CRAWLER_USER_AGENT env var Doesn't exist. Chromium ships its default UA; no override hook.
AI auto-tagging / summarization Operates on crawled content, not the URL. Can't rescue an empty crawl.
metascraper-google plugin Doesn't exist upstream (the Reddit equivalent does — PR #1302). Would require a fork or upstream contribution.

Karakeep webhooks DO exist and fire on bookmark crawl events (proven by the existing services/n8n/workflows/karakeep-crawled.json workflow, which receives bookmarkCrawled payloads). A webhook-driven patcher is feasible as a future enhancement — see Open Questions.

Existing upstream issues confirming the gap: - karakeep #2423 — Cloudflare blocking - karakeep #1193 — manual title at add-time - hoarder #745 — proxy settings request

Option Matrix

1. Periodic patcher (n8n scheduled workflow)

An n8n workflow on LXC 120 (automation) that scans Karakeep bookmarks every 5 minutes; for any Google search/imgres/shopping URL where content.title starts with http:// or https://, it derives a title from the URL's query parameters and PATCHes the root title field via the Karakeep REST API.

How it works: - n8n Schedule trigger every 5 min - Paginates /api/v1/bookmarks?limit=100 - Filters to google.com URLs needing patch (idempotent: only acts when manual title empty + crawled title is the raw URL) - PATCHes /api/v1/bookmarks/{id} with derived title - ~5 s runtime, negligible cost

Why n8n (not systemd on the Karakeep host): - Repo convention is "everything is IaC, deploy through Forgejo Actions" — n8n workflows are auto-imported by ansible/playbooks/automation.yml on push to services/n8n/** - An existing karakeep-crawled workflow proves Karakeep n8n integration works; this stays in the same pattern - Logs visible in n8n UI; auth via $env.KARAKEEP_URL / $env.KARAKEEP_API_KEY (already wired into n8n's compose)

Workflow impact: Identical. iOS sharesheet, extension, web add — all behave as today. Title appears within ~2 min of save.

Pros: universal (catches every entry point), no client changes, no Karakeep config change, reversible. Cons: 2-min worst-case delay before title appears. Bookmark briefly looks empty.

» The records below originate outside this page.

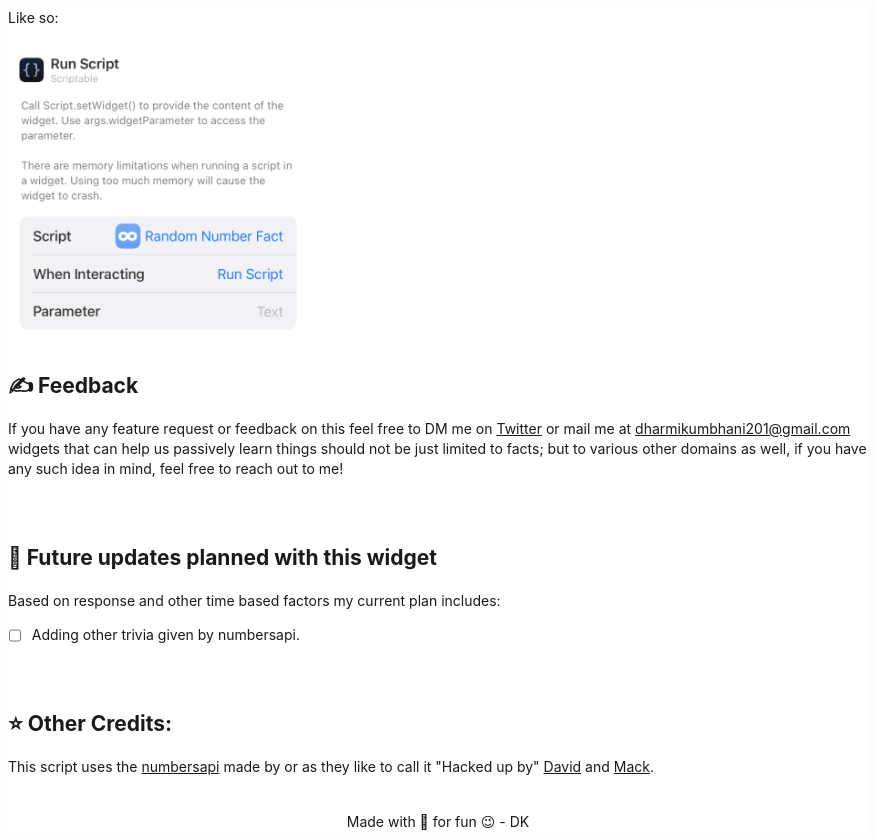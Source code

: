 Like so:

<img alt="Quotes Configuration" align="center" src="../images/RandomNumberFact/RandomNumberFactConfig.png" style="max-width:300px;width:100%"/>

<br/>

## ✍️ Feedback
If you have any feature request or feedback on this feel free to DM me on [Twitter](https://twitter.com/DharmiKumbhani) or mail me at <dharmikumbhani201@gmail.com>
widgets that can help us passively learn things should not be just limited to facts; but to various other domains as well, if you have any such idea in mind, feel free to reach out to me! 

<br/>

## 🔮 Future updates planned with this widget
Based on response and other time based factors my current plan includes:
- [ ] Adding other trivia given by numbersapi.

<br/>

## ⭐️ Other Credits:
This script uses the [numbersapi](http://numbersapi.com) made by or as they like to call it "Hacked up by" [David](http://david-hu.com/2012/03/05/announcing-numbers-api.html) and [Mack](http://mduan.com/).

<br/>

<div align="center">
  Made with 💙 for fun 😉 - DK
</div>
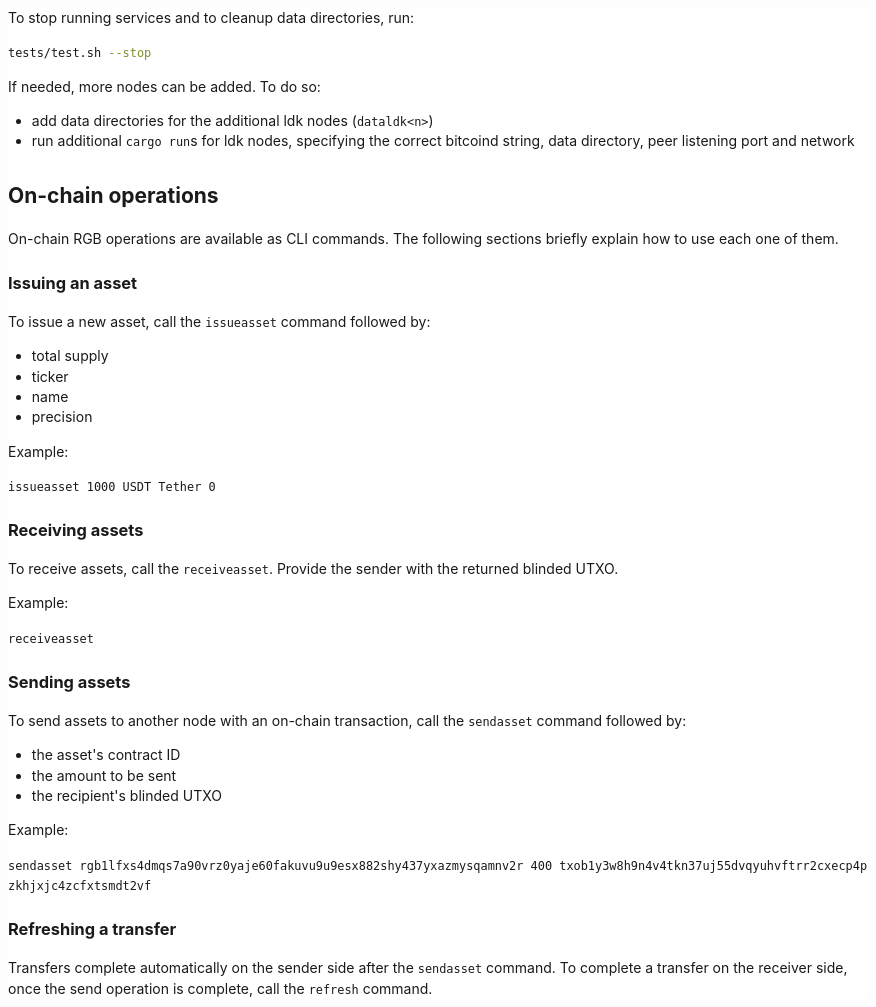 To stop running services and to cleanup data directories, run:
```sh
tests/test.sh --stop
```

If needed, more nodes can be added. To do so:
- add data directories for the additional ldk nodes (`dataldk<n>`)
- run additional `cargo run`s for ldk nodes, specifying the correct bitcoind
  string, data directory, peer listening port and network

## On-chain operations

On-chain RGB operations are available as CLI commands. The following sections
briefly explain how to use each one of them.

### Issuing an asset
To issue a new asset, call the `issueasset` command followed by:
- total supply
- ticker
- name
- precision

Example:
```
issueasset 1000 USDT Tether 0
```

### Receiving assets
To receive assets, call the `receiveasset`.
Provide the sender with the returned blinded UTXO.

Example:
```
receiveasset
```

### Sending assets
To send assets to another node with an on-chain transaction, call the
`sendasset` command followed by:
- the asset's contract ID
- the amount to be sent
- the recipient's blinded UTXO

Example:
```
sendasset rgb1lfxs4dmqs7a90vrz0yaje60fakuvu9u9esx882shy437yxazmysqamnv2r 400 txob1y3w8h9n4v4tkn37uj55dvqyuhvftrr2cxecp4pzkhjxjc4zcfxtsmdt2vf
```

### Refreshing a transfer
Transfers complete automatically on the sender side after the `sendasset`
command. To complete a transfer on the receiver side, once the send operation
is complete, call the `refresh` command.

Recommended baseline. Solves the "I just want titles" requirement cleanly.

2. Logged-in Google cookies

Inject a real logged-in Google session into the crawler via BROWSER_COOKIE_PATH.

Setup: 1. Log into Google in a real browser 2. Export cookies (e.g. "Get cookies.txt LOCALLY" extension) as JSON 3. Mount into Karakeep container, set BROWSER_COOKIE_PATH=/data/cookies.json 4. Restart Karakeep

Workflow impact: Identical. Crawler sends cookies for matching domains (Playwright cookie store is domain-scoped, so no leak to other sites).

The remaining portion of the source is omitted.